> [TASK OBJECTIVE]
Your reply should be a single number, the count of lines in the records that contain "Indonesian".

-------- SOURCE DATA

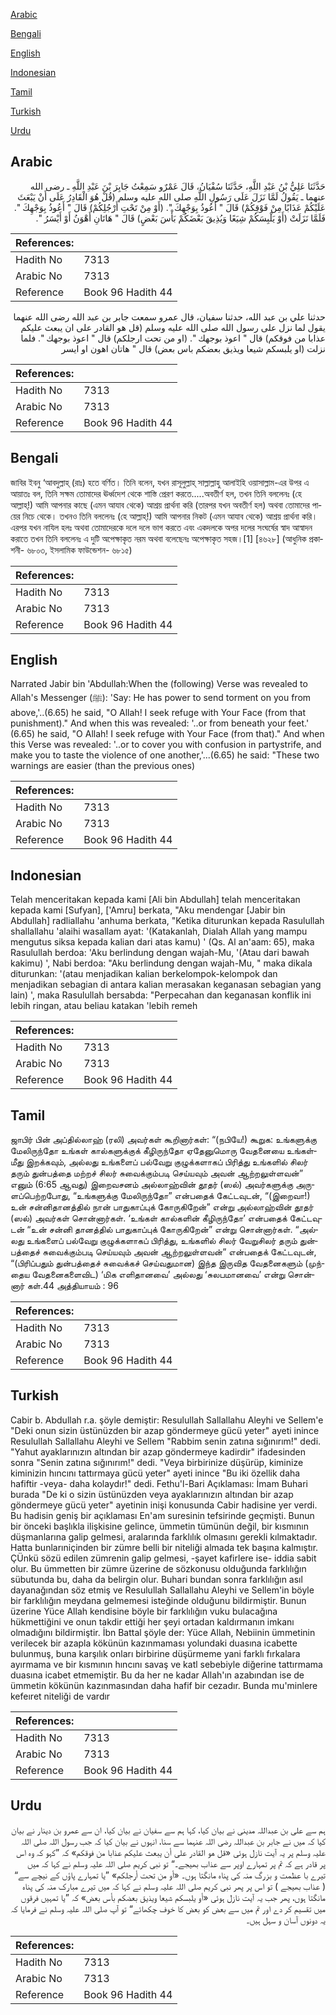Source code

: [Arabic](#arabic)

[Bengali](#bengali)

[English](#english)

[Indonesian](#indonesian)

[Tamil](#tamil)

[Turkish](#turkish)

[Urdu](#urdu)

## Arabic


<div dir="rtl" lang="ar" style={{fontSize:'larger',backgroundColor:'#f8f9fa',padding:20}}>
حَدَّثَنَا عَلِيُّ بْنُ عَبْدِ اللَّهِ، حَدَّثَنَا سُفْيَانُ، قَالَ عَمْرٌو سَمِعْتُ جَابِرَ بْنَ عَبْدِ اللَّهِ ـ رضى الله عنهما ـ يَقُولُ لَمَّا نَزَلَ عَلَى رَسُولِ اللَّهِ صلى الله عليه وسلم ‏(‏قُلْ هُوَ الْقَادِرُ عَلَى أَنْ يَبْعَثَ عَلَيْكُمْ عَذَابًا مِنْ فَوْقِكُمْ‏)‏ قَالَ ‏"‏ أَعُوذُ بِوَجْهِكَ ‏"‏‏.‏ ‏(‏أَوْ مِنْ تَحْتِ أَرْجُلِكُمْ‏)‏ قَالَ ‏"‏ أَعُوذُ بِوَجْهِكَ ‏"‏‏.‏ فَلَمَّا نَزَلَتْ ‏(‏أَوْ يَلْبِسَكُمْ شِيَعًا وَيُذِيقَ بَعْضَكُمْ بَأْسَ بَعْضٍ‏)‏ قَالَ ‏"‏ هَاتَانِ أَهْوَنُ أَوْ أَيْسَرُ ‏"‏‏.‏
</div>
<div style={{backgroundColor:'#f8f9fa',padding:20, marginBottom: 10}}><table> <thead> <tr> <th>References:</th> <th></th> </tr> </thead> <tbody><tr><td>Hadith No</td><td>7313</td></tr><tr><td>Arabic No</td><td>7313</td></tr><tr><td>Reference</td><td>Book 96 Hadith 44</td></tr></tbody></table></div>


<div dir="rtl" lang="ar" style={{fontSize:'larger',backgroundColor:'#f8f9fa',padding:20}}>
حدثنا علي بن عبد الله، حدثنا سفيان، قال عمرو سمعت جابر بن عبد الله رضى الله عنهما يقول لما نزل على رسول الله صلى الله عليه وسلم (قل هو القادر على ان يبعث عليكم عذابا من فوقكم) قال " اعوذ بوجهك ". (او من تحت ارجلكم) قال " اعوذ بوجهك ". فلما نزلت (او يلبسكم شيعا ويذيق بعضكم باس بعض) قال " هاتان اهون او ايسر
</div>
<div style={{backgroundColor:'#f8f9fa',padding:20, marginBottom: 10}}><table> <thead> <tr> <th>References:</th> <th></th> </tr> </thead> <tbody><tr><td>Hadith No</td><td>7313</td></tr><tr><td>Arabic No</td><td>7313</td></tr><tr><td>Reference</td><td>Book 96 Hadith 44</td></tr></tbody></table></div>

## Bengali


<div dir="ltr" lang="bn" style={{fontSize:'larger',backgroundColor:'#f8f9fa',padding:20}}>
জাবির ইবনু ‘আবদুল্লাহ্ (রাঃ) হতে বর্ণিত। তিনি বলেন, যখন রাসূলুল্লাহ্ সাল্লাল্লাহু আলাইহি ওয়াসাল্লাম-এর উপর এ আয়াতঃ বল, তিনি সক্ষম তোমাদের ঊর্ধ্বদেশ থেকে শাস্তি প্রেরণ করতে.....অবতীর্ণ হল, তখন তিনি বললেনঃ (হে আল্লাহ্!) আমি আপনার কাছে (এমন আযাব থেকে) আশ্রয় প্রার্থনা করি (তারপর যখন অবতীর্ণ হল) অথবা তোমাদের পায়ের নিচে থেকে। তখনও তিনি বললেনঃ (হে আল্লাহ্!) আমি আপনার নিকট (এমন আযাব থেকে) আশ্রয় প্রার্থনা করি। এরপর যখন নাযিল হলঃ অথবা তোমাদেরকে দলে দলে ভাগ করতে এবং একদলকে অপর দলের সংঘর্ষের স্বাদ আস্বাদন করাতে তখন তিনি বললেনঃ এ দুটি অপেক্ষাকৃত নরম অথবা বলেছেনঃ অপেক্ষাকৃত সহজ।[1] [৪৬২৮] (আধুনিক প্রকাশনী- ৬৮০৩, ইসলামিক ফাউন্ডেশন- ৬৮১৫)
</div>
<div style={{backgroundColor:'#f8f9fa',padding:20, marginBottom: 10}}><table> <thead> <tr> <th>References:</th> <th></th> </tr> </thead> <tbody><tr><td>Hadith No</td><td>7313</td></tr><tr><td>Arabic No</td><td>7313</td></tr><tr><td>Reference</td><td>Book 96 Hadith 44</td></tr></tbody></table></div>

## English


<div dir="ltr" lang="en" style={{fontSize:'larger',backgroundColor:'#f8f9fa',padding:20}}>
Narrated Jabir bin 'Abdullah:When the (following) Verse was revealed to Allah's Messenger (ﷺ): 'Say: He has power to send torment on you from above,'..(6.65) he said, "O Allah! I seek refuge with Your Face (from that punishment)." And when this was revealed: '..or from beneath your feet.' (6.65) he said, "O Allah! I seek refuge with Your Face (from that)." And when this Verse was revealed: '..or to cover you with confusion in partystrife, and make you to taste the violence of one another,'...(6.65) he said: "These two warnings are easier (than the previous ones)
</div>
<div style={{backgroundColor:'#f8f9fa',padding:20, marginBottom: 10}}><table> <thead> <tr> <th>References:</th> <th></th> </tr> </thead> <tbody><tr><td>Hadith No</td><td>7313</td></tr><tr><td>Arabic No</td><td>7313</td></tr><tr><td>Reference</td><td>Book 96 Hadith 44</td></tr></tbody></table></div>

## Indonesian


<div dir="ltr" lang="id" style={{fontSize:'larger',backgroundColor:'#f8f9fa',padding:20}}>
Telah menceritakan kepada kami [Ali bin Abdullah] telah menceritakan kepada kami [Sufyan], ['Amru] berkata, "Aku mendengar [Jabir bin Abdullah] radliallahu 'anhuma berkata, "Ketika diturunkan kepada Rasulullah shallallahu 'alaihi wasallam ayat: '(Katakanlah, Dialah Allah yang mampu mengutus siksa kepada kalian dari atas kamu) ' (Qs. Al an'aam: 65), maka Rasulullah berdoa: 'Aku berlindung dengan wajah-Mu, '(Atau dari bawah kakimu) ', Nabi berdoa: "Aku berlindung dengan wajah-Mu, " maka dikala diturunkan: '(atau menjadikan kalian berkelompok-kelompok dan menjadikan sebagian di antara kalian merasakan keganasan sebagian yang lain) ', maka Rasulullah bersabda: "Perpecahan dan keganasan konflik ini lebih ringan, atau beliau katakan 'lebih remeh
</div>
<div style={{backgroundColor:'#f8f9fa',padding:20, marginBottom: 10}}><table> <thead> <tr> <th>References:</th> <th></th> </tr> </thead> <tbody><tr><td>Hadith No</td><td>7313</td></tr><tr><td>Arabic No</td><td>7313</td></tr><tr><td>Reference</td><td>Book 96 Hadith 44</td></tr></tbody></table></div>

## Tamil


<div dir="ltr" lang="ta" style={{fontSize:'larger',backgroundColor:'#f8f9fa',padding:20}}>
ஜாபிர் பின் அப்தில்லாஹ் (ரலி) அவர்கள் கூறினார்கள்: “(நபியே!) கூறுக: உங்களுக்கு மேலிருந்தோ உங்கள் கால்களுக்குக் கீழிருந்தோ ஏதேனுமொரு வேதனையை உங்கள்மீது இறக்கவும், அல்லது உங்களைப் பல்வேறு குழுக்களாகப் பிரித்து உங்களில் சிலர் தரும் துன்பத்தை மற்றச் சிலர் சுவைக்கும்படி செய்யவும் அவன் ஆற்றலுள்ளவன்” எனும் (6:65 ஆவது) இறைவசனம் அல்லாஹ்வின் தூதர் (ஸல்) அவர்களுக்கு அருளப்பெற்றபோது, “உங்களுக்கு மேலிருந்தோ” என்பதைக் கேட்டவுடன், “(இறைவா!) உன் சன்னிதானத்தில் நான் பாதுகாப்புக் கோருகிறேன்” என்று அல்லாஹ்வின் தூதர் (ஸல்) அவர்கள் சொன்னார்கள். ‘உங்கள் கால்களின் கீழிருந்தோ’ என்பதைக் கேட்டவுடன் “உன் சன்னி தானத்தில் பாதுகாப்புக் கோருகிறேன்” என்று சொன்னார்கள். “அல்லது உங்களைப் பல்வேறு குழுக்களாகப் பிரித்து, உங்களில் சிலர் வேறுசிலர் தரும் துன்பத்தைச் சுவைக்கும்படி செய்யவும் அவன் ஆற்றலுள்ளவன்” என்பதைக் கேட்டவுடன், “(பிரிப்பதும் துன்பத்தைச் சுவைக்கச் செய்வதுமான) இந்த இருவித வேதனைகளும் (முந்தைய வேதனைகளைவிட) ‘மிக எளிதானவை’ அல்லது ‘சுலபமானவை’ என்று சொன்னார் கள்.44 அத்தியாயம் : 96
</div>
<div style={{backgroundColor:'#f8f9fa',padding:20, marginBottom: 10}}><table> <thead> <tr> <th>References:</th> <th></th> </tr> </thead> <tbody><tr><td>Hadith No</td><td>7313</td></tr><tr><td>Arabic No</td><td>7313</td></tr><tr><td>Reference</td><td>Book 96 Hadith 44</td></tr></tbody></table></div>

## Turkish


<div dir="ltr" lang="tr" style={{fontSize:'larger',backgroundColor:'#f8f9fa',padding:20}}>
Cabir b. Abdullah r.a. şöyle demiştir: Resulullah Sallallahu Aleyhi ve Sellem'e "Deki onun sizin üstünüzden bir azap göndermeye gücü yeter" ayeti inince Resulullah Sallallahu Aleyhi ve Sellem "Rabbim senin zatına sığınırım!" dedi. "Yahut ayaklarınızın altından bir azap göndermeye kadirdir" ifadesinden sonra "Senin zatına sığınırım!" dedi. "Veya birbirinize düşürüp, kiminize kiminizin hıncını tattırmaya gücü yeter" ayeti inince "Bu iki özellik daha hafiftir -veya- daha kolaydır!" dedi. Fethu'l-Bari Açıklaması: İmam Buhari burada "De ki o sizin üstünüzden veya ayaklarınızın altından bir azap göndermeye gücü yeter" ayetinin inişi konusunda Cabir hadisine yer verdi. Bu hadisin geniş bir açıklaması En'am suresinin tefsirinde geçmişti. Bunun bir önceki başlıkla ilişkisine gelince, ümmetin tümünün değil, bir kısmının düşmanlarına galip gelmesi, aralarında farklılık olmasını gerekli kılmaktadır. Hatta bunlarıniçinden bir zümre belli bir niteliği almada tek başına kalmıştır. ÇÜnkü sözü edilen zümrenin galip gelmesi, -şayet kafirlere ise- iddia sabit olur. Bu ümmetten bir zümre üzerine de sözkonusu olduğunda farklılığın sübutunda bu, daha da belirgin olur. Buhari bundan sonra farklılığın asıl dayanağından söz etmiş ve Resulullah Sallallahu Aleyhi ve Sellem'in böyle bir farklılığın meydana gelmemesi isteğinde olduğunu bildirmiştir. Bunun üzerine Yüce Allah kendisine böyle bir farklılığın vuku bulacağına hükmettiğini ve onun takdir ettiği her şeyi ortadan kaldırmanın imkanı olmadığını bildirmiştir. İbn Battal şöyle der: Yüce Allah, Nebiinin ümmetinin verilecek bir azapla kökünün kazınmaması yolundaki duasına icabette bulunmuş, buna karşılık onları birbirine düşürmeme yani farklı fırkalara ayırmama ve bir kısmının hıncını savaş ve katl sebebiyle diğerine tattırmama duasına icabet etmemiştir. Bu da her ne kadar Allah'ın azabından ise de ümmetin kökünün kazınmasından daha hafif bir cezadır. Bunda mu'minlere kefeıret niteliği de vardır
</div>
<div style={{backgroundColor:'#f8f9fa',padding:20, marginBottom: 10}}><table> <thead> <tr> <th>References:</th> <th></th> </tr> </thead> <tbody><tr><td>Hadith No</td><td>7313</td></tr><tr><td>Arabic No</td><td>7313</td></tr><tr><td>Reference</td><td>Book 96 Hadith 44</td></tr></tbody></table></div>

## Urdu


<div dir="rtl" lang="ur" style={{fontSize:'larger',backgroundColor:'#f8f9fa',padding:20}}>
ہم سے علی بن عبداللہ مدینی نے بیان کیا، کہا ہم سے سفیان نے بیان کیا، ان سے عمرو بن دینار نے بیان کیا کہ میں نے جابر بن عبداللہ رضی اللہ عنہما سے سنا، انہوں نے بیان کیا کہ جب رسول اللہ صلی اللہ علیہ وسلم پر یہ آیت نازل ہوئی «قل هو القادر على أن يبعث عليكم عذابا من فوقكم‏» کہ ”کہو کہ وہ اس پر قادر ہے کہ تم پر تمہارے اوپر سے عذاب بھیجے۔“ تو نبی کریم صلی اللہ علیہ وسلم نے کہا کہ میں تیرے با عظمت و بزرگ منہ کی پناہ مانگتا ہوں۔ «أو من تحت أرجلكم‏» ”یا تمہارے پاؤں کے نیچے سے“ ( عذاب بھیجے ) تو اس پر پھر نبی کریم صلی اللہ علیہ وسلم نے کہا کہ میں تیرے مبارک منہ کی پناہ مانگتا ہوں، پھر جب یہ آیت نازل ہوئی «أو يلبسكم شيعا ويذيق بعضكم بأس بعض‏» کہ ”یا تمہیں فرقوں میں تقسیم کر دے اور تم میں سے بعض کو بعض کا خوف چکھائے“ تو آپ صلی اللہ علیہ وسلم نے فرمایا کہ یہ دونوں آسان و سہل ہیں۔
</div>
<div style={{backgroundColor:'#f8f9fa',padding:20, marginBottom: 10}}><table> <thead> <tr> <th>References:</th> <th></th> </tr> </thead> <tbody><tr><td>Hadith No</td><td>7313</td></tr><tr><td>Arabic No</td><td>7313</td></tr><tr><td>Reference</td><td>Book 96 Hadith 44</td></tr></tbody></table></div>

----------------

> [SOLUTION TO THE PROBLEM]
2